I looked at him, shocked by his words; they were not what I was expecting. I wasn't expecting him to seem so calm; because I know inside him he's not. I was expecting him to be mad at me, or shout or something. I wasn't expecting him to just say it like that. That was not what I was expecting him to say either. "I don't know." Was all I could say.

"What don't you know?" He asked me. "Don't you know what you want? Don't you know how you feel? Don't you know what your heart is telling you? Or are you just listening to your head? What happened inside your head? What thoughts made you suddenly think twice about any of this, about us? You have to tell me." He was desperate, I could tell he needed to know, and I could tell I was hurting him. I didn't want this to happen, I didn't want him to hurt anymore.

"In my head, I finally realized that I would be with you forever, and it scared me. It made me think about whether I do love you as much as you love me. It made me realize that I probably never will.
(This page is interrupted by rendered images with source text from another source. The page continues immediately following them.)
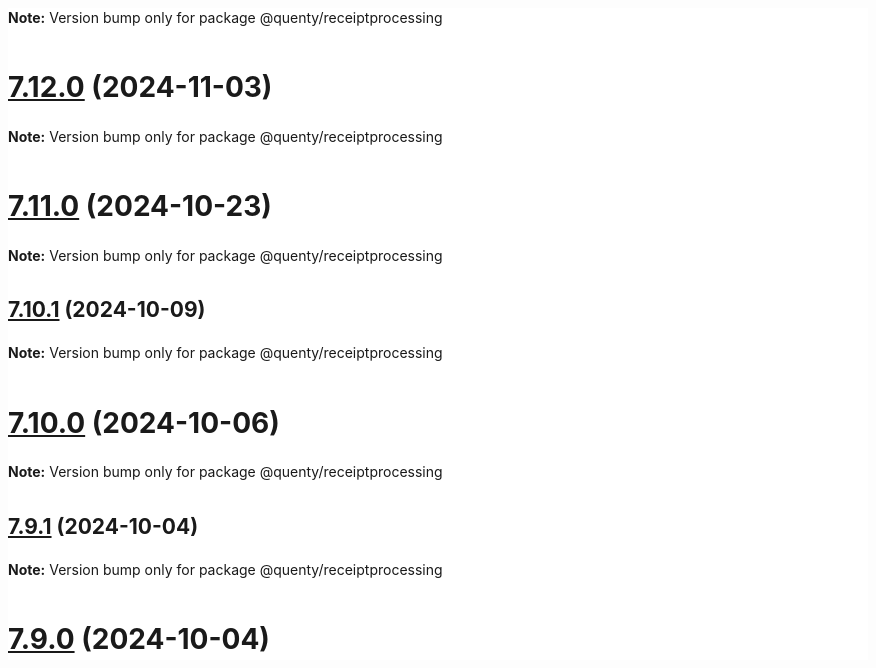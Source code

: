 **Note:** Version bump only for package @quenty/receiptprocessing





# [7.12.0](https://github.com/Quenty/NevermoreEngine/compare/@quenty/receiptprocessing@7.11.0...@quenty/receiptprocessing@7.12.0) (2024-11-03)

**Note:** Version bump only for package @quenty/receiptprocessing





# [7.11.0](https://github.com/Quenty/NevermoreEngine/compare/@quenty/receiptprocessing@7.10.1...@quenty/receiptprocessing@7.11.0) (2024-10-23)

**Note:** Version bump only for package @quenty/receiptprocessing





## [7.10.1](https://github.com/Quenty/NevermoreEngine/compare/@quenty/receiptprocessing@7.10.0...@quenty/receiptprocessing@7.10.1) (2024-10-09)

**Note:** Version bump only for package @quenty/receiptprocessing





# [7.10.0](https://github.com/Quenty/NevermoreEngine/compare/@quenty/receiptprocessing@7.9.1...@quenty/receiptprocessing@7.10.0) (2024-10-06)

**Note:** Version bump only for package @quenty/receiptprocessing





## [7.9.1](https://github.com/Quenty/NevermoreEngine/compare/@quenty/receiptprocessing@7.9.0...@quenty/receiptprocessing@7.9.1) (2024-10-04)

**Note:** Version bump only for package @quenty/receiptprocessing





# [7.9.0](https://github.com/Quenty/NevermoreEngine/compare/@quenty/receiptprocessing@7.8.0...@quenty/receiptprocessing@7.9.0) (2024-10-04)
You love me because you have to, because you imprinted. You have no choice in the matter. I love you because I chose to, and I realized that I can always change my mind and that scared me for you. I realized what I had gotten myself into and I realized that I never stopped to think about it first. I know I'm hurting you, but somewhere, something inside of me is telling me to stop and think. It's telling me to be cautious about you, it's telling me to make sure this is what I want because if I do love you now, I will have to love you forever, and something inside of me is questioning if I can do that. Something inside of me is asking me, if I can love you forever, like you need me to, and I don't know if I can, and I need to know." I stopped, that was it, that was all I had.

"Can you love me forever?" He asked me sadness darkening his words more as he dreaded my answer.

"I don't know, I don't know if I'm even capable of loving someone forever." I answered him. The agony was visible in my voice. "I want to so badly, I just don't know if I can."

"Try." He whispered.

"I can't try and then let you down." I whispered back.

"What, so you're not even going to bother?" He asked me, his whole face seeming to darken.

"I just need time to sort this all out in my head. I need time without you, because if I hurt without you around then I will know that I do love you and I will know that I always will." My voice seemed to shrink into me as I finished my sentence.

"And if you don't hurt without me?" He quietly said, as he looked down from my face, to his hands.

"Then it's over." I said, now so badly wanting to cry.

He nodded. "I Love You." He said as he rose from the chair he was sat in. He slowly walked to the doors, opening them revealing the rain.

He looked back at me, my face, taking every aspect of me in, knowing that this would be the last time he would see me for a while. Once he had finished silently committing my image to memory, he left, closing the doors behind him.